Judge Kernan also correctly concluded that Dare suffered an ongoing occupational exposure to his left knee as a result of his employment with Atmostemp, which continued until December 2008, and that Atmostemp is solely responsible for that knee injury. It is irrelevant that Dare experienced symptoms and received treatment for his left knee, or knew of the nature of the disability in his left knee and its relation to his employment prior to the expiration of the statutory time period. Earl, supra, 158 N.J. at 161, 163, 167. This is a traditional continuing occupational exposure case where the credible evidence established that Dare's left knee problem began while he was employed by Atmostemp, the condition progressed and worsened over time as the result of his job duties and long-term employment with Atmostemp, and it continued until Dare's last exposure in December 2008.

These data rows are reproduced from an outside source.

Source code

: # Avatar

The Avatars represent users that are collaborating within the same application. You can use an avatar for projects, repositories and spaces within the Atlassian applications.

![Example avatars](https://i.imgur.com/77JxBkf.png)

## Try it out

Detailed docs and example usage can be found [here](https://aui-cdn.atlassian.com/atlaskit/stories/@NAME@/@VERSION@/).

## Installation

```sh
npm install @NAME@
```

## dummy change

We agree with Judge Kernan that Atmostemp is solely responsible for Dare's right knee injury, and that Dare's exposure during his employment with Ultimate was de minimis. The undisputed evidence established that Dare's right knee condition manifested in 2005, when he was working for Atmostemp, and Atmostemp's owner was well-aware of Dare's problems with both knees prior to Dare's employment with Ultimate in May 2006. In addition, x-rays taken in August 2006, a mere three months after Dare first began working at Ultimate, revealed a "complete loss of medial joint space" and degenerative arthritis in both knees. According to Dr. Cataldo's undisputed credible testimony, the severe degeneration in Dare's right knee would not occur within only three months of work with Ultimate, and occurred solely as a result of Dare's long-term employment with Atmostemp. Thus, the "last employer" rule set forth in Bond v. Rose Ribbon & Carbon Mfg. Co., 42 N.J. 308, 311 (1964) does not apply.